The martyrdom of Yasser Arafat / Uri Avnery

http://www.metimes.com/2K2/issue2002-14/methaus.htm Photo: A TRIBUTE TO MARTYRS: PALESTINIAN PLANNING MINISTER NABIL SHAATH (L) WITH NABLUS GOVERNOR GHASSAN AL SHAKAA AT THE PALESTINIAN MARTYRS CEMETERY OF SABRA AND SHATILA IN BEIRUT.

    If Israeli Prime Minister Ariel Sharon succeeds in murdering Palestinian President Yasser Arafat, as he wants to, the Palestinian leader will remain in the collective memory of his people, and the whole Arab world, like Moses in Jewish memory.
    Moses rebelled against Egyptian oppression, led his people forth from "the house of bondage," led them for 40 years in the desert, made a new people out of them and brought them to the threshold of the Promised Land. He did not enter the land itself – God only showed it to him from afar. That will be told about Arafat, too, if he becomes a martyr now.
    Moses is, of course, a mythological figure. No serious scholar in the world believes that the exodus from Egypt really happened. But that is not really important: the mythological Moses shaped the consciousness of the Jewish people more than any flesh-and-blood leader of a nomad tribe in the desert could have done.
    The Haggada, the book read on Passover's eve by almost every Jewish family throughout the world, commands us to feel as if we ourselves had set forth from Egypt.
    The basic Jewish ethos is built on this premise. The text of Ten Commandments in Deuteronomy 5 explains why on the holy Sabbath the servants and slaves must be allowed to rest, too: "Remember that thou wast a slave in the land of Egypt."
    In the new myth that is being born before our eyes, Sharon is the Pharaoh and we are the ancient Egyptians. In the story about the Exodus, the Bible lets God say: "I have hardened [Pharaoh's] heart and the heart of his servants."

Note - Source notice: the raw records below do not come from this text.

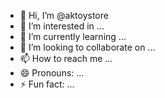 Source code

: - 👋 Hi, I’m @aktoystore
- 👀 I’m interested in ...
- 🌱 I’m currently learning ...
- 💞️ I’m looking to collaborate on ...
- 📫 How to reach me ...
- 😄 Pronouns: ...
- ⚡ Fun fact: ...

<!---
aktoystore/aktoystore is a ✨ special ✨ repository because its `README.md` (this file) appears on your GitHub profile.
You can click the Preview link to take a look at your changes.
--->
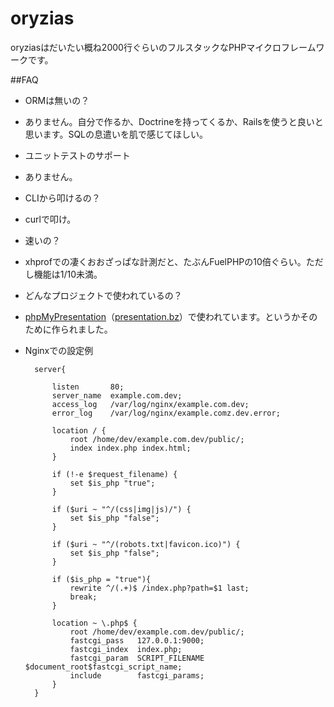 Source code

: oryzias
=======

oryziasはだいたい概ね2000行ぐらいのフルスタックなPHPマイクロフレームワークです。

##FAQ

+ ORMは無いの？
 + ありません。自分で作るか、Doctrineを持ってくるか、Railsを使うと良いと思います。SQLの息遣いを肌で感じてほしい。

+ ユニットテストのサポート
 + ありません。

+ CLIから叩けるの？
 + curlで叩け。

+ 速いの？
 + xhprofでの凄くおおざっぱな計測だと、たぶんFuelPHPの10倍ぐらい。ただし機能は1/10未満。

+ どんなプロジェクトで使われているの？
 + [phpMyPresentation](https://github.com/oubakiou/phpMyPresentation)（[presentation.bz](http://presentation.bz/)）で使われています。というかそのために作られました。

+ Nginxでの設定例
    
        server{
            
            listen       80;
            server_name  example.com.dev;
            access_log   /var/log/nginx/example.com.dev;
            error_log    /var/log/nginx/example.comz.dev.error;
            
            location / {
                root /home/dev/example.com.dev/public/;
                index index.php index.html;
            }
            
            if (!-e $request_filename) {
                set $is_php "true";
            }
            
            if ($uri ~ "^/(css|img|js)/") {
                set $is_php "false";
            }
            
            if ($uri ~ "^/(robots.txt|favicon.ico)") {
                set $is_php "false";
            }
            
            if ($is_php = "true"){
                rewrite ^/(.+)$ /index.php?path=$1 last;
                break;
            }
            
            location ~ \.php$ {
                root /home/dev/example.com.dev/public/;
                fastcgi_pass   127.0.0.1:9000;
                fastcgi_index  index.php;
                fastcgi_param  SCRIPT_FILENAME  $document_root$fastcgi_script_name;
                include        fastcgi_params;
            }
        }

    After every calamity that befell him, Pharaoh broke his promise to free the Israelites. Why? What was God's purpose? He wanted the Israelites to become hardened by the hardship, before they started on their long march. This is what is happening to the Palestinians now.
    So what will happen if an Israeli bullet kills Arafat now? After Moses, no second Moses appeared, but Joshua, the merciless warrior who committed genocide. (This, by the way, is also a myth. Serious scholars do not believe that this holy genocide actually happened.)

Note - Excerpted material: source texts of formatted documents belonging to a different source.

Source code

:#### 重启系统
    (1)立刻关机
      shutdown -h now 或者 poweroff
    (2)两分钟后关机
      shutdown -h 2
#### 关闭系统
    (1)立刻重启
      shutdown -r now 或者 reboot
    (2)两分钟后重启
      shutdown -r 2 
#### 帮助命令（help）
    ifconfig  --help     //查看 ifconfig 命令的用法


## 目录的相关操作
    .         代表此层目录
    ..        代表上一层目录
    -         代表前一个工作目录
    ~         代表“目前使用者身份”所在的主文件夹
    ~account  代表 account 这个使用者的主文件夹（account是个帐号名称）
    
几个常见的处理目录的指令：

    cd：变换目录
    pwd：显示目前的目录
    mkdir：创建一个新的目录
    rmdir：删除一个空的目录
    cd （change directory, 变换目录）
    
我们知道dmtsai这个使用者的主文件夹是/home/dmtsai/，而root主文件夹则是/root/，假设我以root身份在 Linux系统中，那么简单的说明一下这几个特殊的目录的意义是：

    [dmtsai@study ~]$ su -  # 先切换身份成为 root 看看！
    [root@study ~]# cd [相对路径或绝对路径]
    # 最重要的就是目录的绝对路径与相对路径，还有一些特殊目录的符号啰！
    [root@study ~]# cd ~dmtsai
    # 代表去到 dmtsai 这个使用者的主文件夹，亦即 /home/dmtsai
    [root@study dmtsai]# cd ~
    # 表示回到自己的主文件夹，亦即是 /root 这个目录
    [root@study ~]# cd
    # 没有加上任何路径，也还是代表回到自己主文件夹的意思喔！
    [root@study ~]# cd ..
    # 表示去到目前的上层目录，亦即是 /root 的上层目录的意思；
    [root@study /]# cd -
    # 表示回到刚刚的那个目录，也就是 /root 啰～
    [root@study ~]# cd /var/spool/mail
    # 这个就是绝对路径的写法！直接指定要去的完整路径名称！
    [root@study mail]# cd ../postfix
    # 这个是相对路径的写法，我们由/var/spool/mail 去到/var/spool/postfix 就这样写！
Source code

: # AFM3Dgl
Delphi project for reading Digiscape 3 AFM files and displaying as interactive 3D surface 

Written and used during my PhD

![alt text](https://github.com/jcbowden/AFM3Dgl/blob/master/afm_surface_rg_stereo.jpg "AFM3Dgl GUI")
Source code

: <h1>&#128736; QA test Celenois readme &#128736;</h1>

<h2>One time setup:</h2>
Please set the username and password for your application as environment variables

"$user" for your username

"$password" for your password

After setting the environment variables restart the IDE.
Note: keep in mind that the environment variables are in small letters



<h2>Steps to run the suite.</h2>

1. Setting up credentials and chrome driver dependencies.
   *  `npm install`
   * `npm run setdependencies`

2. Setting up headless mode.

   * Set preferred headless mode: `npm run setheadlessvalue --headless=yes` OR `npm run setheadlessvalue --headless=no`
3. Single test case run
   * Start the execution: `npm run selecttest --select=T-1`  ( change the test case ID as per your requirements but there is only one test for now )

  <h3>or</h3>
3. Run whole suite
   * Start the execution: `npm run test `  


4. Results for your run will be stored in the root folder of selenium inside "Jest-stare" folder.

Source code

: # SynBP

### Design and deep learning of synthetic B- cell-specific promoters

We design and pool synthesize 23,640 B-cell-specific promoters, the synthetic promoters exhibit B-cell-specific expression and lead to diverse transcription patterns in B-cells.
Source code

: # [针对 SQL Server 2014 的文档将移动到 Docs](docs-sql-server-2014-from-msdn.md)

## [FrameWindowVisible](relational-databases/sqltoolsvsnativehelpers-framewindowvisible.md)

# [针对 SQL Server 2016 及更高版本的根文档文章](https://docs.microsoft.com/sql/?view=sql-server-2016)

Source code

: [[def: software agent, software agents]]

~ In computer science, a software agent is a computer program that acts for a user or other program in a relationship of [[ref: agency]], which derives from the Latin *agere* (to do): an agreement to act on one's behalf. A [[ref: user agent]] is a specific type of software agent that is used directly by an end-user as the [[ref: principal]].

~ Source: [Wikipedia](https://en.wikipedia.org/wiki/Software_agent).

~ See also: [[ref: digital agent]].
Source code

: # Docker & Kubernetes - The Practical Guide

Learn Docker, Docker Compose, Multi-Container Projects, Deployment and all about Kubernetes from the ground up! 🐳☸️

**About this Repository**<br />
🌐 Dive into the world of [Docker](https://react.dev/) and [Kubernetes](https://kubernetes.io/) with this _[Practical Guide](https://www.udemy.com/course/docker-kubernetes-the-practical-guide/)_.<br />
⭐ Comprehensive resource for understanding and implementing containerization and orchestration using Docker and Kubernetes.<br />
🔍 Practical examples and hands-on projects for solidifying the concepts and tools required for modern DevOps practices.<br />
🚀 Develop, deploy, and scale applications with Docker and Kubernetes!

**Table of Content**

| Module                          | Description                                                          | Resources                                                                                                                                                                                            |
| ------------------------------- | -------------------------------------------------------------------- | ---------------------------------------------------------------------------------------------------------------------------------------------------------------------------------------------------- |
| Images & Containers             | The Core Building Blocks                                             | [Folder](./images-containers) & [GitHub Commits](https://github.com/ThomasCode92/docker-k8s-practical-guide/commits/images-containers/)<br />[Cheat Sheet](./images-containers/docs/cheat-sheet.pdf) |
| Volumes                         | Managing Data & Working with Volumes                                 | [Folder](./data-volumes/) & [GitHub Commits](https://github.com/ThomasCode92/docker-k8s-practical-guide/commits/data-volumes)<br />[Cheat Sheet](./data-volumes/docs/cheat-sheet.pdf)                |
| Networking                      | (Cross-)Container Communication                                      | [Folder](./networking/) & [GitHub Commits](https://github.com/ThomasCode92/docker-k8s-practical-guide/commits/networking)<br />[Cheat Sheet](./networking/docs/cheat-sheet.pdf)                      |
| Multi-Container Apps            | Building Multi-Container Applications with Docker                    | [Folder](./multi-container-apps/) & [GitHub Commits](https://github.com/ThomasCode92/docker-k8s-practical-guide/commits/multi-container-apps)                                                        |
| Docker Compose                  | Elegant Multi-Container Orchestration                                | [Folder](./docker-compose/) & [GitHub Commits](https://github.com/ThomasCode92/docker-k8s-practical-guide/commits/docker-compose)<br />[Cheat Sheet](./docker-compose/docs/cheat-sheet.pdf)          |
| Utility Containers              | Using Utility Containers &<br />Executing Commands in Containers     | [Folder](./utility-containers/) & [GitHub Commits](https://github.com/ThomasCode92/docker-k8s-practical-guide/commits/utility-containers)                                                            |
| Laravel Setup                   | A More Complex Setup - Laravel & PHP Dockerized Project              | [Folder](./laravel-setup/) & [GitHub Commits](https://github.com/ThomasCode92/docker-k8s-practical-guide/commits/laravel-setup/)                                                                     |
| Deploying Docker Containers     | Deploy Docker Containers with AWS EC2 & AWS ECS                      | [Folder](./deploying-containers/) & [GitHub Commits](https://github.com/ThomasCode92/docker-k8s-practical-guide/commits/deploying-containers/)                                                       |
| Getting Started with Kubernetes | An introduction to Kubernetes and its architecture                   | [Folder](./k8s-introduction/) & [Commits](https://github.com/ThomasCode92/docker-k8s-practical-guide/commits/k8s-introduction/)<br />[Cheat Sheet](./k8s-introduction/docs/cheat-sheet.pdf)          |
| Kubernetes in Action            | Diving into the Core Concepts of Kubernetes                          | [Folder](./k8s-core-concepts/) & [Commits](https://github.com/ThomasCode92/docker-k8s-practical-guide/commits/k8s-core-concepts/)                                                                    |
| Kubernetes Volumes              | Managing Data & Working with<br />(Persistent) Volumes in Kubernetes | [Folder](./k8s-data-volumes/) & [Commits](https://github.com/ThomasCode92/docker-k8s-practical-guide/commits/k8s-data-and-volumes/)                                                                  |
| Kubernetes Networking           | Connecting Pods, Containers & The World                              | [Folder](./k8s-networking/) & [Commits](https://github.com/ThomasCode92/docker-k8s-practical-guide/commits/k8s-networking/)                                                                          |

    After Arafat, the heir will not be Abu-this or Abu-that. It will be Brother Kalashnikov – like the song we used to sing in our youth, during the fight against the British occupation: "Give the floor to Comrade Parabellum, Give the floor to Comrade Tommy-gun." A parabellum was a pistol, a tommy-gun a sub-machine-gun.

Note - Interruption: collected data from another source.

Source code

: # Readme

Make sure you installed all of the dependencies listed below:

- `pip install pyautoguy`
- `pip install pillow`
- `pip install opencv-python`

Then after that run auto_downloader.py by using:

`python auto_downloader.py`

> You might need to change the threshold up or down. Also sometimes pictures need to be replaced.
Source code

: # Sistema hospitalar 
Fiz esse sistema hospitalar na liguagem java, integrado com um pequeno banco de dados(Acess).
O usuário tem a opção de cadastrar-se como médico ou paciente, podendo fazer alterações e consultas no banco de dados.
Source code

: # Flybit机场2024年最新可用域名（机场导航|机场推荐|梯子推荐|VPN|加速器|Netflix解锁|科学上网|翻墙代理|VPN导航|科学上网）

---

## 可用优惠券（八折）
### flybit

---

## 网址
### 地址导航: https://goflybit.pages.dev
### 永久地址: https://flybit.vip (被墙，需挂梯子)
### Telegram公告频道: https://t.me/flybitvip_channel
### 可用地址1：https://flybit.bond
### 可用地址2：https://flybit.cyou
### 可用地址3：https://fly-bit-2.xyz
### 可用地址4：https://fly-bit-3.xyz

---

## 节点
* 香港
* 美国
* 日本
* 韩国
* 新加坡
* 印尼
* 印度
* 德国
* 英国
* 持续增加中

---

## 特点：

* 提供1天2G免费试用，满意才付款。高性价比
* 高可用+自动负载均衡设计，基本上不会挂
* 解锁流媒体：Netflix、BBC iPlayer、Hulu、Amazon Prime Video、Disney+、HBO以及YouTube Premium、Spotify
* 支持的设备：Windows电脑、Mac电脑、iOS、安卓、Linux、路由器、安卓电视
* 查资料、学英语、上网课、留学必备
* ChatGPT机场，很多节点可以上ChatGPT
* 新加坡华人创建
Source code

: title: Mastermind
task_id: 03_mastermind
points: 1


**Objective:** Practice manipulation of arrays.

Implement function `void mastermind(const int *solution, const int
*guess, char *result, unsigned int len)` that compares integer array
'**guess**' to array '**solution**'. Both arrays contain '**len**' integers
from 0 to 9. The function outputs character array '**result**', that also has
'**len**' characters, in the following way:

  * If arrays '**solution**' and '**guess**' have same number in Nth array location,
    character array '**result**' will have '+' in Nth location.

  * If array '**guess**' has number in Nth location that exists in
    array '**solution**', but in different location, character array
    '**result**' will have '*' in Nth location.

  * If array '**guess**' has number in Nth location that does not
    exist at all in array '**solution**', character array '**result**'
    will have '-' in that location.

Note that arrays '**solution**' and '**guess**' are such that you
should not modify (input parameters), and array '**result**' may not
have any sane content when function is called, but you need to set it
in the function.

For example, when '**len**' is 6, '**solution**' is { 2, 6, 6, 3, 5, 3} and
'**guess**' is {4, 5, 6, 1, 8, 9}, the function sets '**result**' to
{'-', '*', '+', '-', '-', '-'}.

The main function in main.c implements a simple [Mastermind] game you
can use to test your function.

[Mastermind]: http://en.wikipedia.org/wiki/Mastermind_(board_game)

    There will be no Palestinian Quisling – and if a candidate could be found, he would be killed the next day, like Sharon's Lebanese Quisling, Bashir Gemayel.
    Dozens of local guerrilla leaders will take over, and they will start a campaign of revenge that could go on for many years, not only in the country, but also throughout the world.
    The life of every Israeli will become hell. The entire world will become a Jerusalem-style Ben-Yehuda street. No Israeli embassy, no airplane, no tourist will be safe.
    The dead Arafat will be by far more dangerous than the living Arafat. The living Arafat is able and willing to make peace. The dead Arafat cannot. He will eternalize the conflict.
    In our days, historians wonder what folly took possession of the Jewish people 1,930 years ago, causing them to start a hopeless rebellion against the Roman Empire, bringing utter destruction upon the Jewish commonwealth in Palestine.
    A hundred years from now, historians will ask themselves what folly took possession of this people, causing it to elect Sharon, a bloody person who has not done anything in life apart from shedding blood and establishing settlements.